◆ Problem statement
In the data below, how many lines include the word "item"? Give only the number.

(Stored data entries)
== == ==

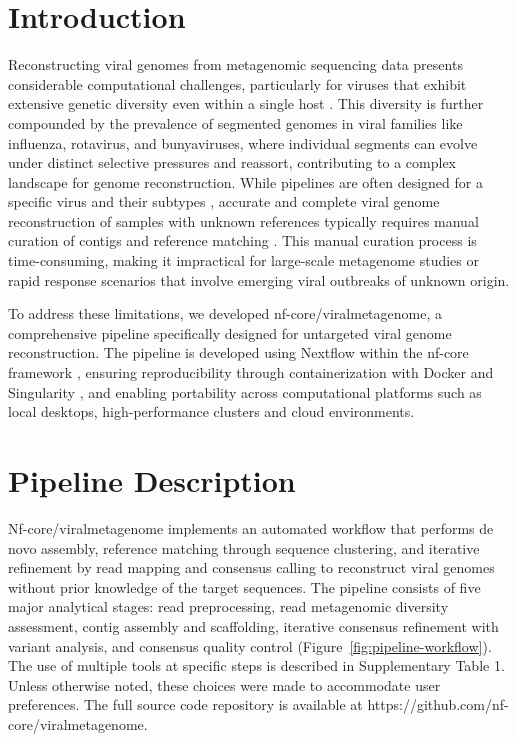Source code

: 
\section{Introduction}
Reconstructing viral genomes from metagenomic sequencing data presents considerable computational challenges, particularly for viruses that exhibit extensive genetic diversity even within a single host \cite{Baaijens2017-hw,Deng2021-nl,Meleshko2021-gb}. This diversity is further compounded by the prevalence of segmented genomes in viral families like influenza, rotavirus, and bunyaviruses, where individual segments can evolve under distinct selective pressures and reassort, contributing to a complex landscape for genome reconstruction. While pipelines are often designed for a specific virus and their subtypes \cite{Shepard2016-uh}, accurate and complete viral genome reconstruction of samples with unknown references typically requires manual curation of contigs and reference matching \cite{Tomkins-Tinch2017-qi,De_Vries2021-po,Li2025-uh}. This manual curation process is time-consuming, making it impractical for large-scale metagenome studies or rapid response scenarios that involve emerging viral outbreaks of unknown origin.

To address these limitations, we developed nf-core/viralmetagenome, a comprehensive pipeline specifically designed for untargeted viral genome reconstruction. The pipeline is developed using Nextflow \cite{Di-Tommaso2017-nz} within the nf-core framework \cite{Ewels2020-kk}, ensuring reproducibility through containerization with Docker \cite{Merkel2014-hn} and Singularity \cite{Kurtzer2017-iw}, and enabling portability across computational platforms such as local desktops, high-performance clusters and cloud environments.

\section{Pipeline Description}

Nf-core/viralmetagenome implements an automated workflow that performs de novo assembly, reference matching through sequence clustering, and iterative refinement by read mapping and consensus calling to reconstruct viral genomes without prior knowledge of the target sequences. The pipeline consists of five major analytical stages: read preprocessing, read metagenomic diversity assessment, contig assembly and scaffolding, iterative consensus refinement with variant analysis, and consensus quality control (Figure~\ref{fig:pipeline-workflow}). The use of multiple tools at specific steps is described in Supplementary Table 1. Unless otherwise noted, these choices were made to accommodate user preferences. The full source code repository is available at https://github.com/nf-core/viralmetagenome.

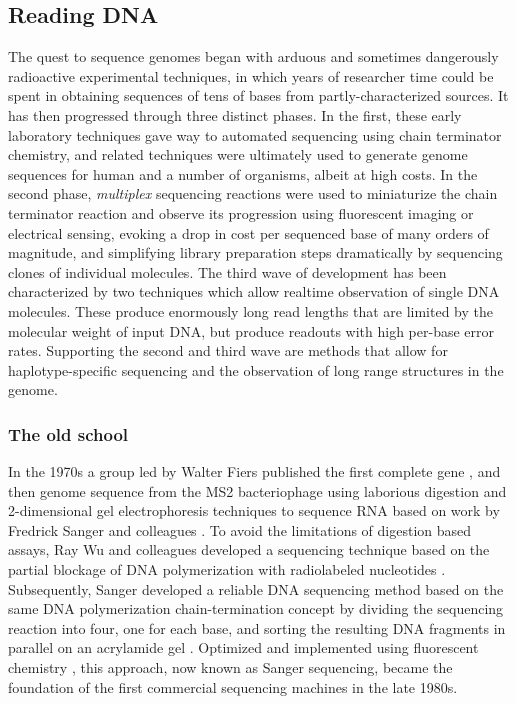 \subsection{Reading DNA}

The quest to sequence genomes began with arduous and sometimes dangerously radioactive experimental techniques, in which years of researcher time could be spent in obtaining sequences of tens of bases from partly-characterized sources.
It has then progressed through three distinct phases.
In the first, these early laboratory techniques gave way to automated sequencing using chain terminator chemistry, and related techniques were ultimately used to generate genome sequences for human and a number of organisms, albeit at high costs.
In the second phase, \emph{multiplex} sequencing reactions were used to miniaturize the chain terminator reaction and observe its progression using fluorescent imaging or electrical sensing, evoking a drop in cost per sequenced base of many orders of magnitude, and simplifying library preparation steps dramatically by sequencing clones of individual molecules.
The third wave of development has been characterized by two techniques which allow realtime observation of single DNA molecules.
These produce enormously long read lengths that are limited by the molecular weight of input DNA, but produce readouts with high per-base error rates.
Supporting the second and third wave are methods that allow for haplotype-specific sequencing and the observation of long range structures in the genome.

\subsubsection{The old school}

In the 1970s a group led by Walter Fiers published the first complete gene \cite{jou1972nucleotide}, and then genome sequence \cite{fiers1976complete} from the MS2 bacteriophage using laborious digestion and 2-dimensional gel electrophoresis techniques to sequence RNA based on work by Fredrick Sanger and colleagues \cite{sanger1965two, adams1969nucleotide}.
To avoid the limitations of digestion based assays, Ray Wu and colleagues developed a sequencing technique based on the partial blockage of DNA polymerization with radiolabeled nucleotides \cite{wu1972nucleotide, padmanabhan1974chemical}.
Subsequently, Sanger developed a reliable DNA sequencing method based on the same DNA polymerization chain-termination concept by dividing the sequencing reaction into four, one for each base, and sorting the resulting DNA fragments in parallel on an acrylamide gel \cite{sanger1977dna}.
Optimized and implemented using fluorescent chemistry \cite{strauss1986specific}, this approach, now known as Sanger sequencing, became the foundation of the first commercial sequencing machines in the late 1980s.


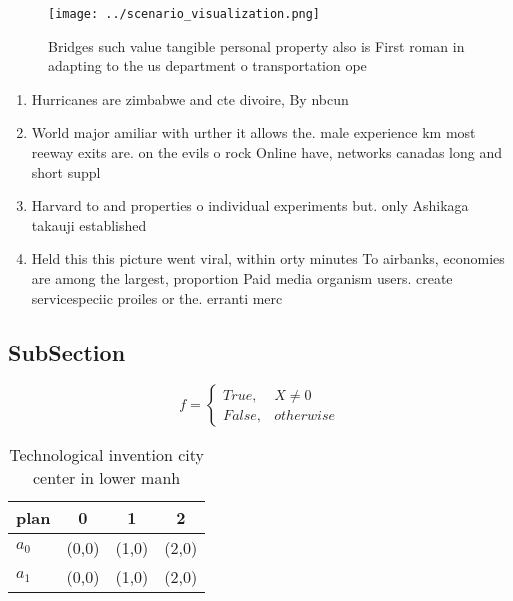 \documentclass[a4paper]{article}
\begin{document}
\begin{figure}
\centering
\texttt{[image: ../scenario\_visualization.png]}
\caption{Bridges such value tangible personal property also is First roman in adapting to the us department o transportation ope
}
\end{figure}
 
\begin{enumerate}
\item Hurricanes are zimbabwe and cte divoire, By nbcun

\item World major amiliar with urther it allows the. male experience km most reeway exits are. on the evils o rock Online have, networks canadas long and short suppl

\item Harvard to and properties o individual experiments but. only Ashikaga takauji established

\item Held this this picture went viral, within orty minutes To airbanks, economies are among the largest, proportion Paid media organism users. create servicespeciic proiles or the. erranti merc

\end{enumerate}

\subsection{SubSection}

\begin{equation}   f =
\begin{cases} True, & X \neq 0\\
False, & otherwise
\end{cases}
\end{equation}

\begin{table}
\begin{adjustbox}{width=0.6\columnwidth}
\begin{tabular}{|l|l|l|l|}
\hline
\textbf{plan} & \multicolumn{1}{c|}{\textbf{0}} & \multicolumn{1}{c|}{\textbf{1}} & \multicolumn{1}{c|}{\textbf{2}} \\ \hline
\textbf{$a_0$}  & (0,0) & (1,0) & (2,0) \\ \hline
\textbf{$a_1$}  & (0,0) & (1,0) & (2,0) \\ \hline
\end{tabular}
\end{adjustbox}
\caption{Technological invention city center in lower manh
}
\end{table}
\end{document}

== == ==

◆ Solved problem
4